In this first extract we look at custom get.

The Descriptor Object

All attributes are objects and a descriptor object creates a special type of attribute.

A descriptor object has one of __get__(), __set__() or __delete__() defined. The idea is that these functions control how the object’s “value” is determined when it is accessed as an attribute of another object.

For example, suppose obj has an attribute x. When you write obj.x then what usually happens is that x is looked up in obj.__dict__[‘x’] and if it isn’t found then it is looked for in obj’s class and so on through all the inherited classes. Notice that the search doesn’t include the metaclass.

Now suppose that the object has been found, i.e. we know what x is. If the object that x references has any of __get__, __set__ or __delete__ defined then they will be invoked in place of the usual attribute access.

First consider what happens when an attribute is not a descriptor just an object:

class MyDescriptor:
    pass
class MyClass:
    myAttr=MyDescriptor()
myObj=MyClass()
print(myObj.myAttr)

In this case myAttr is a reference to an instance of MyDescriptor and myObj.myAttr is equally a reference to the instance.

Now consider what happens when the attribute is a descriptor:

class MyDescriptor:
    def __get__(self,obj,type):
        print(self)
        print(obj)
        print(type)
        return "Descriptor get"

The __get__ has three parameters with the final parameter defaulting to None. You can see that all it does is print the parameters and returns a string.

Now when you try:

class MyClass:
    myAttr=MyDescriptor()
myObj=MyClass()
print(myObj.myAttr)

You will see:

<__main__.MyDescriptor object at 0x054741B0>
<__main__.MyClass object at 0x054741F0>
<class '__main__.MyClass'>
Descriptor get

That is, self is set to the instance of the descriptor object – i.e. the object referenced by myAttr in this case, obj is set to the instance object of the class i.e. myObj in this case, and type is set to the class object that created the instance i.e. MyClass.

You can see that the overall effect of defining __get__ is to change the attribute access from a reference to a MyDescriptor instance object to the result of calling __get__.

If you followed this example you should now have a clear idea what the descriptor object does.
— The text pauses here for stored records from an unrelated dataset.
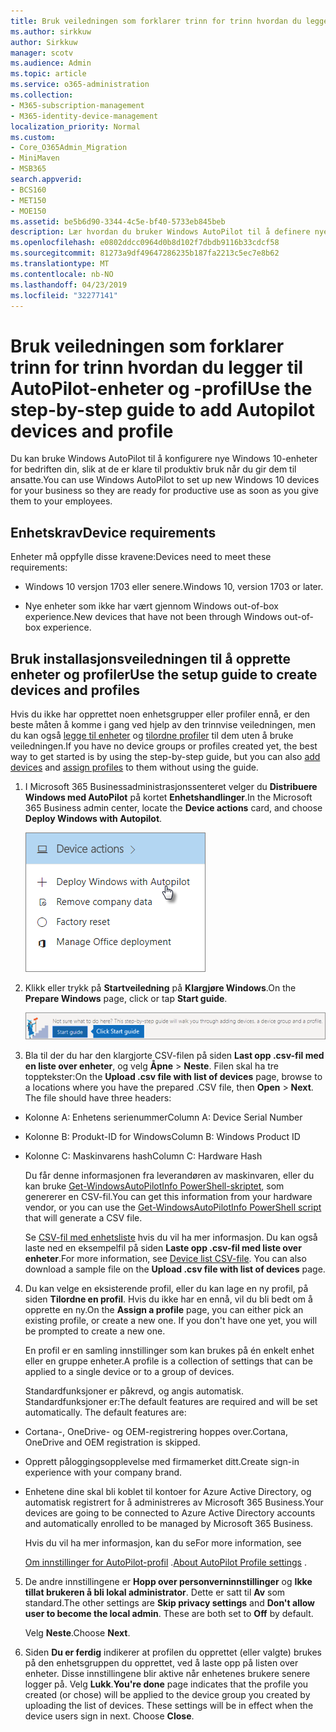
 ```yaml
---
title: Bruk veiledningen som forklarer trinn for trinn hvordan du legger til AutoPilot-enheter og -profil
ms.author: sirkkuw
author: Sirkkuw
manager: scotv
ms.audience: Admin
ms.topic: article
ms.service: o365-administration
ms.collection:
- M365-subscription-management
- M365-identity-device-management
localization_priority: Normal
ms.custom:
- Core_O365Admin_Migration
- MiniMaven
- MSB365
search.appverid:
- BCS160
- MET150
- MOE150
ms.assetid: be5b6d90-3344-4c5e-bf40-5733eb845beb
description: Lær hvordan du bruker Windows AutoPilot til å definere nye Windows 10 enheter for bedriften.
ms.openlocfilehash: e0802ddcc0964d0b8d102f7dbdb9116b33cdcf58
ms.sourcegitcommit: 81273a9df49647286235b187fa2213c5ec7e8b62
ms.translationtype: MT
ms.contentlocale: nb-NO
ms.lasthandoff: 04/23/2019
ms.locfileid: "32277141"
---
```

# <a name="use-the-step-by-step-guide-to-add-autopilot-devices-and-profile"></a><span data-ttu-id="4077e-103">Bruk veiledningen som forklarer trinn for trinn hvordan du legger til AutoPilot-enheter og -profil</span><span class="sxs-lookup"><span data-stu-id="4077e-103">Use the step-by-step guide to add Autopilot devices and profile</span></span>

<span data-ttu-id="4077e-104">Du kan bruke Windows AutoPilot til å konfigurere nye Windows 10-enheter for bedriften din, slik at de er klare til produktiv bruk når du gir dem til ansatte.</span><span class="sxs-lookup"><span data-stu-id="4077e-104">You can use Windows AutoPilot to set up new Windows 10 devices for your business so they are ready for productive use as soon as you give them to your employees.</span></span>
  
## <a name="device-requirements"></a><span data-ttu-id="4077e-105">Enhetskrav</span><span class="sxs-lookup"><span data-stu-id="4077e-105">Device requirements</span></span>

<span data-ttu-id="4077e-106">Enheter må oppfylle disse kravene:</span><span class="sxs-lookup"><span data-stu-id="4077e-106">Devices need to meet these requirements:</span></span>
  
- <span data-ttu-id="4077e-107">Windows 10 versjon 1703 eller senere.</span><span class="sxs-lookup"><span data-stu-id="4077e-107">Windows 10, version 1703 or later.</span></span>
    
- <span data-ttu-id="4077e-108">Nye enheter som ikke har vært gjennom Windows out-of-box experience.</span><span class="sxs-lookup"><span data-stu-id="4077e-108">New devices that have not been through Windows out-of-box experience.</span></span>
    
## <a name="use-the-setup-guide-to-create-devices-and-profiles"></a><span data-ttu-id="4077e-109">Bruk installasjonsveiledningen til å opprette enheter og profiler</span><span class="sxs-lookup"><span data-stu-id="4077e-109">Use the setup guide to create devices and profiles</span></span>

<span data-ttu-id="4077e-110">Hvis du ikke har opprettet noen enhetsgrupper eller profiler ennå, er den beste måten å komme i gang ved hjelp av den trinnvise veiledningen, men du kan også [legge til enheter](create-and-edit-autopilot-devices.md) og [tilordne profiler](create-and-edit-autopilot-profiles.md) til dem uten å bruke veiledningen.</span><span class="sxs-lookup"><span data-stu-id="4077e-110">If you have no device groups or profiles created yet, the best way to get started is by using the step-by-step guide, but you can also [add devices](create-and-edit-autopilot-devices.md) and [assign profiles](create-and-edit-autopilot-profiles.md) to them without using the guide.</span></span> 
  
1. <span data-ttu-id="4077e-111">I Microsoft 365 Businessadministrasjonssenteret velger du **Distribuere Windows med AutoPilot** på kortet **Enhetshandlinger**.</span><span class="sxs-lookup"><span data-stu-id="4077e-111">In the Microsoft 365 Business admin center, locate the **Device actions** card, and choose **Deploy Windows with Autopilot**.</span></span>
    
    ![On the Device actions card, choose Deploy Windows with Autopilot.](media/160d5c2a-11a8-48f9-a8aa-70f084b85448.png)
  
2. <span data-ttu-id="4077e-113">Klikk eller trykk på **Startveiledning** på **Klargjøre Windows**.</span><span class="sxs-lookup"><span data-stu-id="4077e-113">On the **Prepare Windows** page, click or tap **Start guide**.</span></span>
    
    ![Click Start guide for step-by-step instructions for Autopilot.](media/31662655-d1e6-437d-87ea-c0dec5da56f7.png)
  
3. <span data-ttu-id="4077e-p101">Bla til der du har den klargjorte CSV-filen på siden **Last opp .csv-fil med en liste over enheter**, og velg **Åpne** \> **Neste**. Filen skal ha tre topptekster:</span><span class="sxs-lookup"><span data-stu-id="4077e-p101">On the **Upload .csv file with list of devices** page, browse to a locations where you have the prepared .CSV file, then **Open** \> **Next**. The file should have three headers:</span></span>
    
  - <span data-ttu-id="4077e-117">Kolonne A: Enhetens serienummer</span><span class="sxs-lookup"><span data-stu-id="4077e-117">Column A: Device Serial Number</span></span>
    
  - <span data-ttu-id="4077e-118">Kolonne B: Produkt-ID for Windows</span><span class="sxs-lookup"><span data-stu-id="4077e-118">Column B: Windows Product ID</span></span>
    
  - <span data-ttu-id="4077e-119">Kolonne C: Maskinvarens hash</span><span class="sxs-lookup"><span data-stu-id="4077e-119">Column C: Hardware Hash</span></span>
    
    <span data-ttu-id="4077e-120">Du får denne informasjonen fra leverandøren av maskinvaren, eller du kan bruke [Get-WindowsAutoPilotInfo PowerShell-skriptet](https://www.powershellgallery.com/packages/Get-WindowsAutoPilotInfo), som genererer en CSV-fil.</span><span class="sxs-lookup"><span data-stu-id="4077e-120">You can get this information from your hardware vendor, or you can use the [Get-WindowsAutoPilotInfo PowerShell script](https://www.powershellgallery.com/packages/Get-WindowsAutoPilotInfo) that will generate a CSV file.</span></span> 
    
    <span data-ttu-id="4077e-p102">Se [CSV-fil med enhetsliste](https://support.office.com/article/932e3676-2491-49f0-9177-d893d2f5276e) hvis du vil ha mer informasjon. Du kan også laste ned en eksempelfil på siden **Laste opp .csv-fil med liste over enheter**.</span><span class="sxs-lookup"><span data-stu-id="4077e-p102">For more information, see [Device list CSV-file](https://support.office.com/article/932e3676-2491-49f0-9177-d893d2f5276e). You can also download a sample file on the **Upload .csv file with list of devices** page.</span></span> 
    
4. <span data-ttu-id="4077e-p103">Du kan velge en eksisterende profil, eller du kan lage en ny profil, på siden **Tilordne en profil**. Hvis du ikke har en ennå, vil du bli bedt om å opprette en ny.</span><span class="sxs-lookup"><span data-stu-id="4077e-p103">On the **Assign a profile** page, you can either pick an existing profile, or create a new one. If you don't have one yet, you will be prompted to create a new one.</span></span> 
    
    <span data-ttu-id="4077e-125">En profil er en samling innstillinger som kan brukes på én enkelt enhet eller en gruppe enheter.</span><span class="sxs-lookup"><span data-stu-id="4077e-125">A profile is a collection of settings that can be applied to a single device or to a group of devices.</span></span>
    
    <span data-ttu-id="4077e-p104">Standardfunksjoner er påkrevd, og angis automatisk. Standardfunksjoner er:</span><span class="sxs-lookup"><span data-stu-id="4077e-p104">The default features are required and will be set automatically. The default features are:</span></span>
    
  - <span data-ttu-id="4077e-128">Cortana-, OneDrive- og OEM-registrering hoppes over.</span><span class="sxs-lookup"><span data-stu-id="4077e-128">Cortana, OneDrive and OEM registration is skipped.</span></span>
    
  - <span data-ttu-id="4077e-129">Opprett påloggingsopplevelse med firmamerket ditt.</span><span class="sxs-lookup"><span data-stu-id="4077e-129">Create sign-in experience with your company brand.</span></span>
    
  - <span data-ttu-id="4077e-130">Enhetene dine skal bli koblet til kontoer for Azure Active Directory, og automatisk registrert for å administreres av Microsoft 365 Business.</span><span class="sxs-lookup"><span data-stu-id="4077e-130">Your devices are going to be connected to Azure Active Directory accounts and automatically enrolled to be managed by Microsoft 365 Business.</span></span>
    
    <span data-ttu-id="4077e-131">Hvis du vil ha mer informasjon, kan du se</span><span class="sxs-lookup"><span data-stu-id="4077e-131">For more information, see</span></span>
    
    <span data-ttu-id="4077e-132">[Om innstillinger for AutoPilot-profil](autopilot-profile-settings.md) .</span><span class="sxs-lookup"><span data-stu-id="4077e-132">[About AutoPilot Profile settings](autopilot-profile-settings.md) .</span></span> 
    
5. <span data-ttu-id="4077e-133">De andre innstillingene er **Hopp over personverninnstillinger** og **Ikke tillat brukeren å bli lokal administrator**. Dette er satt til **Av** som standard.</span><span class="sxs-lookup"><span data-stu-id="4077e-133">The other settings are **Skip privacy settings** and **Don't allow user to become the local admin**. These are both set to **Off** by default.</span></span> 
    
    <span data-ttu-id="4077e-134">Velg **Neste**.</span><span class="sxs-lookup"><span data-stu-id="4077e-134">Choose **Next**.</span></span>
    
6. <span data-ttu-id="4077e-p105">Siden **Du er ferdig** indikerer at profilen du opprettet (eller valgte) brukes på den enhetsgruppen du opprettet, ved å laste opp på listen over enheter. Disse innstillingene blir aktive når enhetenes brukere senere logger på. Velg **Lukk**.</span><span class="sxs-lookup"><span data-stu-id="4077e-p105">**You're done** page indicates that the profile you created (or chose) will be applied to the device group you created by uploading the list of devices. These settings will be in effect when the device users sign in next. Choose **Close**.</span></span>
When you define an attribute that is a reference to a descriptor object, access is overridden by __get__, __set__ or __delete__ as defined on the descriptor object.

The three descriptor functions are:

descr.__get__(self, obj, type=None) --> value
descr.__set__(self, obj, value) --> None
descr.__delete__(self, obj) --> None

The parameters are the same as described for __get__ and value is the value to set to the attribute i.e. the value involved in the assignment.

There is a distinction between data and non-data descriptors.

If a descriptor defines __get__ and __set__ then it is a data descriptor; if only __get__ is defined it is a non-data descriptor. Clearly a data descriptor corresponds to something you retrieve and assign to, and a non-data descriptor is something like a method that you only retrieve and use.

There is an important difference between the two – data descriptors cannot be overridden by a definition in the instance, whereas non-data descriptors can be. The reason should be fairly obvious. A data descriptor has __set__ defined and this is called if you try to assign to it. A non-data descriptor doesn’t have a __set__ defined so you can assign to it without interference.

For example, the descriptor MyDescriptor described earlier has only a __get__ method and so it is a non-data descriptor. So we can override it:

class MyClass:
    myAttr=MyDescriptor()
myObj=MyClass()
print(myObj.myAttr)
obj.myAttr=42
print(myObj.myAttr)

The first time myAttr is accessed the __get__ is used, but the second time the assignment has created an instance version of the attribute and so all you see is 42 printed.

On the other hand, if you define a set method as well:

class MyDescriptor:
    def __get__(self,obj,type):
        print(self)
        print(obj)
        print(type)
        return "Descriptor get"
    def __set__(self, obj, value):
        print("set:",value)

then assigning 42 to myAttr doesn’t override the descriptor by an instance attribute, instead it results in a call to __set__ and set:42 is printed.

This non-overridability of a data descriptor is a logical consequence of having a __set__ defined that is called when the attribute is assigned to.

How can we create a read-only data descriptor?

Easy; simply define __set__ so that it doesn’t change anything or, more usually, throw an exception when __set__ is called.

It is also worth pointing out that the descriptor __get__ mechanism works when you access the attribute via the class but you can override even a data descriptor by assigning to the class attribute.

That is, after:

MyClass.myAttr=42

the descriptor object is replaced by 42 in the class and in any instances created after this. The reason for this behavior will become clear in later in the chapter.

Descriptors are used within Python to implement properties a data descriptor – see Chapter 9 – and decorators to create methods, class methods and static methods – all non-data descriptors.